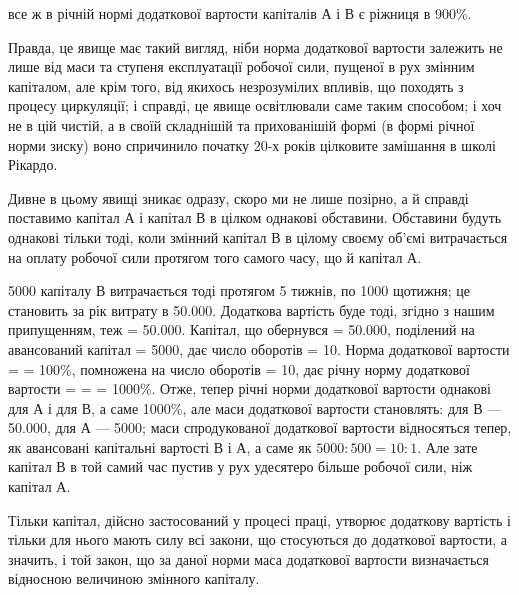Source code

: \parcont{}  %
все ж в річній нормі додаткової вартости капіталів А і В є ріжниця в
900\%.

Правда, це явище має такий вигляд, ніби норма додаткової вартости
залежить не лише від маси та ступеня експлуатації робочої сили,
пущеної в рух змінним капіталом, але крім того, від якихось незрозумілих
впливів, що походять з процесу циркуляції; і справді, це явище
освітлювали саме таким способом; і хоч не в цій чистій, а в своїй складнішій
та прихованішій формі (в формі річної норми зиску) воно спричинило
початку 20-х років цілковите замішання в школі Рікардо.

Дивне в цьому явищі зникає одразу, скоро ми не лише позірно, а
й справді поставимо капітал А і капітал В в цілком однакові обставини.
Обставини будуть однакові тільки тоді, коли змінний капітал В в цілому
своєму об’ємі витрачається на оплату робочої сили протягом того
самого часу, що й капітал А.

5000 капіталу В витрачається тоді протягом 5 тижнів, по
1000 щотижня; це становить за рік витрату в \num{50.000}.
Додаткова вартість буде тоді, згідно з нашим припущенням, теж = \num{50.000}. Капітал, що обернувся = \num{50.000}, поділений на авансований
капітал = 5000, дає число оборотів = 10. Норма додаткової
вартости =  = 100\%, помножена на число оборотів = 10, дає річну норму додаткової
вартости =  =  = 1000\%. Отже, тепер річні норми додаткової вартости однакові для
А і для В, а саме
1000\%, але маси додаткової вартости становлять: для В — \num{50.000},
для А — 5000; маси спродукованої додаткової вартости відносяться
тепер, як авансовані капітальні вартості В і А, а саме як
$5000 : 500 = 10 : 1$. Але зате капітал В в той самий час пустив у рух удесятеро
більше робочої сили, ніж капітал А.

Тільки капітал, дійсно застосований у процесі праці, утворює додаткову
вартість і тільки для нього мають силу всі закони, що стосуються
до додаткової вартости, а значить, і той закон, що за даної норми маса
додаткової вартости визначається відносною величиною змінного капіталу.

ASSIGNMENT:
The reply should hold every record, unchanged, and no pictures.

EXERCISE RESPONSE:
Source code

: \parcont{}  %
все ж в річній нормі додаткової вартости капіталів А і В є ріжниця в
900\%.

Правда, це явище має такий вигляд, ніби норма додаткової вартости
залежить не лише від маси та ступеня експлуатації робочої сили,
пущеної в рух змінним капіталом, але крім того, від якихось незрозумілих
впливів, що походять з процесу циркуляції; і справді, це явище
освітлювали саме таким способом; і хоч не в цій чистій, а в своїй складнішій
та прихованішій формі (в формі річної норми зиску) воно спричинило
початку 20-х років цілковите замішання в школі Рікардо.

Дивне в цьому явищі зникає одразу, скоро ми не лише позірно, а
й справді поставимо капітал А і капітал В в цілком однакові обставини.
Обставини будуть однакові тільки тоді, коли змінний капітал В в цілому
своєму об’ємі витрачається на оплату робочої сили протягом того
самого часу, що й капітал А.

5000 капіталу В витрачається тоді протягом 5 тижнів, по
1000 щотижня; це становить за рік витрату в \num{50.000}.
Додаткова вартість буде тоді, згідно з нашим припущенням, теж = \num{50.000}. Капітал, що обернувся = \num{50.000}, поділений на авансований
капітал = 5000, дає число оборотів = 10. Норма додаткової
вартости =  = 100\%, помножена на число оборотів = 10, дає річну норму додаткової
вартости =  =  = 1000\%. Отже, тепер річні норми додаткової вартости однакові для
А і для В, а саме
1000\%, але маси додаткової вартости становлять: для В — \num{50.000},
для А — 5000; маси спродукованої додаткової вартости відносяться
тепер, як авансовані капітальні вартості В і А, а саме як
$5000 : 500 = 10 : 1$. Але зате капітал В в той самий час пустив у рух удесятеро
більше робочої сили, ніж капітал А.

Тільки капітал, дійсно застосований у процесі праці, утворює додаткову
вартість і тільки для нього мають силу всі закони, що стосуються
до додаткової вартости, а значить, і той закон, що за даної норми маса
додаткової вартости визначається відносною величиною змінного капіталу.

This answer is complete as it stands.